Foster rambled on about albedo and Siberian swamps, and most people in the room appeared to have no idea what he was asking about. But his was the only pointed question any Democrat had aimed at the three contrarians. In essence, Foster was asking if they agreed that well-established physics underlies the mechanism by which carbon dioxide causes global warming, and that the only remaining uncertainties are due to feedbacks that can damp down or amplify warming.

Even the contrarians agreed he was right. They also agreed that cutting climate research was a mistake. This rendered most of the previous squabbling irrelevant.

Anyone following the mainstream science journals would see that while politicians debate whether carbon dioxide really causes climate change, most scientists have moved on to the details—charting Arctic sea ice, examining the repercussions of warming oceans, and investigating the influence of climate change on human health.

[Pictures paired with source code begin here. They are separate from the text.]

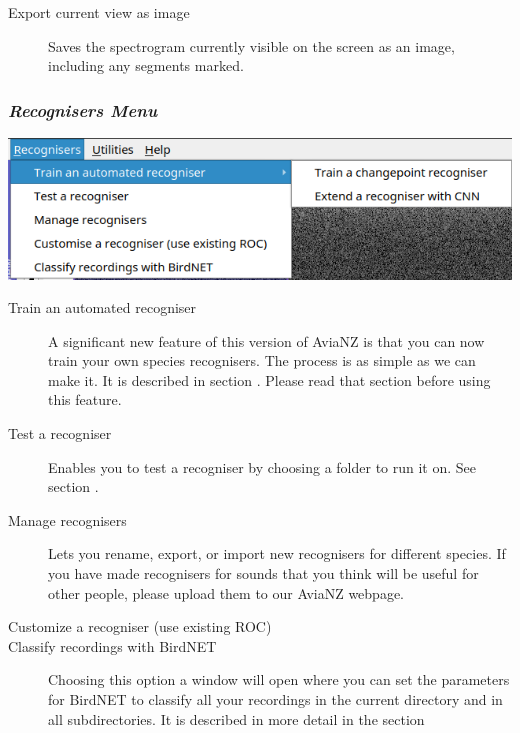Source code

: \documentclass{scrartcl}
\begin{document}
\begin{description}
\item [Export current view as image] Saves the spectrogram currently visible on the screen as an image, including any segments marked. 
\end{description}

\subsubsection{\textit{Recognisers Menu}}

\begin{center}
\includegraphics[width=.7\textwidth]{Figures/RecognisersMenu}
\end{center}

\begin{description}
\item [Train an automated recogniser] A significant new feature of this version of AviaNZ is that you can now train your own species recognisers. The process is as simple as we can make it. It is described in section . Please read that section before using this feature.
\item [Test a recogniser] Enables you to test a recogniser by choosing a folder to run it on. See section .
\item[Manage recognisers] Lets you rename, export, or import new recognisers for different species. 
If you have made recognisers for sounds that you think will be useful for other people, please upload them to our AviaNZ webpage.   
\item[Customize a recogniser (use existing ROC)]
\item[Classify recordings with BirdNET] Choosing this option a window will open where you can set the parameters for BirdNET to classify all your recordings in the current directory and in all subdirectories. It is described in more detail in the section 
\end{description}
\end{document}
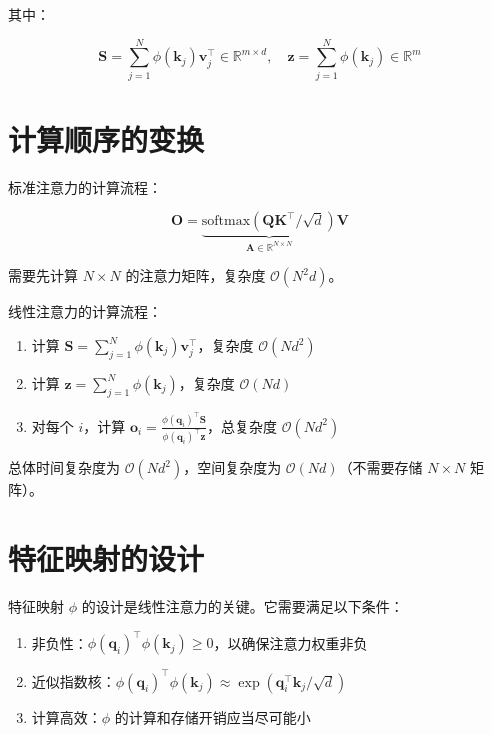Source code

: 其中：

\begin{equation}
    \mathbf{S} = \sum_{j=1}^N \phi(\mathbf{k}_j) \mathbf{v}_j^\top \in \mathbb{R}^{m \times d}, \quad \mathbf{z} = \sum_{j=1}^N \phi(\mathbf{k}_j) \in \mathbb{R}^m
\end{equation}

\section{计算顺序的变换}

标准注意力的计算流程：

\begin{equation}
    \mathbf{O} = \underbrace{\text{softmax}(\mathbf{Q}\mathbf{K}^\top/\sqrt{d})}_{\mathbf{A} \in \mathbb{R}^{N \times N}} \mathbf{V}
\end{equation}

需要先计算 $N \times N$ 的注意力矩阵，复杂度 $\mathcal{O}(N^2 d)$。

线性注意力的计算流程：

\begin{enumerate}
    \item 计算 $\mathbf{S} = \sum_{j=1}^N \phi(\mathbf{k}_j) \mathbf{v}_j^\top$，复杂度 $\mathcal{O}(Nd^2)$
    \item 计算 $\mathbf{z} = \sum_{j=1}^N \phi(\mathbf{k}_j)$，复杂度 $\mathcal{O}(Nd)$
    \item 对每个 $i$，计算 $\mathbf{o}_i = \frac{\phi(\mathbf{q}_i)^\top \mathbf{S}}{\phi(\mathbf{q}_i)^\top \mathbf{z}}$，总复杂度 $\mathcal{O}(Nd^2)$
\end{enumerate}

总体时间复杂度为 $\mathcal{O}(Nd^2)$，空间复杂度为 $\mathcal{O}(Nd)$（不需要存储 $N \times N$ 矩阵）。

\section{特征映射的设计}

特征映射 $\phi$ 的设计是线性注意力的关键。它需要满足以下条件：

\begin{enumerate}
    \item 非负性：$\phi(\mathbf{q}_i)^\top \phi(\mathbf{k}_j) \geq 0$，以确保注意力权重非负
    \item 近似指数核：$\phi(\mathbf{q}_i)^\top \phi(\mathbf{k}_j) \approx \exp(\mathbf{q}_i^\top \mathbf{k}_j / \sqrt{d})$
    \item 计算高效：$\phi$ 的计算和存储开销应当尽可能小
\end{enumerate}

I noticed a similar divide a few years ago when I wrote a series of columns about evolution. While certain members of the public and politicians were arguing that Darwin’s theory wasn’t well-established enough to teach in school, the mainstream science community had moved on to figuring out how fish evolved proto-limbs and crawled onto the land, how and why some dinosaurs sprouted feathers, and where in Africa non-human primates first evolved into us. Those trying to keep evolution out of school would often misrepresent these detail debates as threats to the whole scientific paradigm.

Some of the congressmen at the hearing similarly misrepresented a disagreement over whether surface temperatures had flattened out for a few years in the early 21st century. In 2015, a group led by Tom Karl, director of the National Centers for Environmental Information in Asheville, North Carolina, published a paper in the journal Science saying temperatures during the so-called “pause” weren’t as flat as people thought. The next year, a team led by Canadian climate scientist John Fyfe offered new evidence that the pause was real. But in a phone conversation, Fyfe said the pause is easily explained as a temporary effect of El Niño and La Niña. With three years of record-setting warmth behind us, the pause is over—but some lawmakers won’t let it go.

Republicans also harped on the notion that scientists in the 1970s forecast a coming ice age. A few did worry about global cooling because they’d discovered that some of the constituents of smog block sunlight. And a few did use the term “ice age.” As Mann explained at the hearing, scientists also knew about greenhouse warming, but weren’t yet sure what would have the biggest impact—smog or carbon dioxide.

What we know now is that smog eventually dissipates and gets rained out. Carbon dioxide stays in the atmosphere for centuries. Some scientists compare the situation to a bathtub with a badly clogged drain. You might turn down the spigot, but the tub will keep getting fuller.

Current models say doubling atmospheric carbon dioxide will cause global temperatures to rise between 1.5 and 4.5 degrees Celsius above pre-industrial levels. But even if we reduce emissions, the total will keep rising. No one at the hearing suggested a better, more scientific way to make this kind of forecast.

The hearing went on for more than two and a half hours, and despite the promise of a discussion of the scientific method, the representatives never got around to asking about it. That’s too bad. In an interview after it was all over, climate researcher Richard Alley of Penn State University said that in the broadest sense, the scientific method is this: “the human attempt to learn, done by people who have agreed to follow a rule set that makes it hard for those people to fool themselves.” There’s something in that even Congress could use.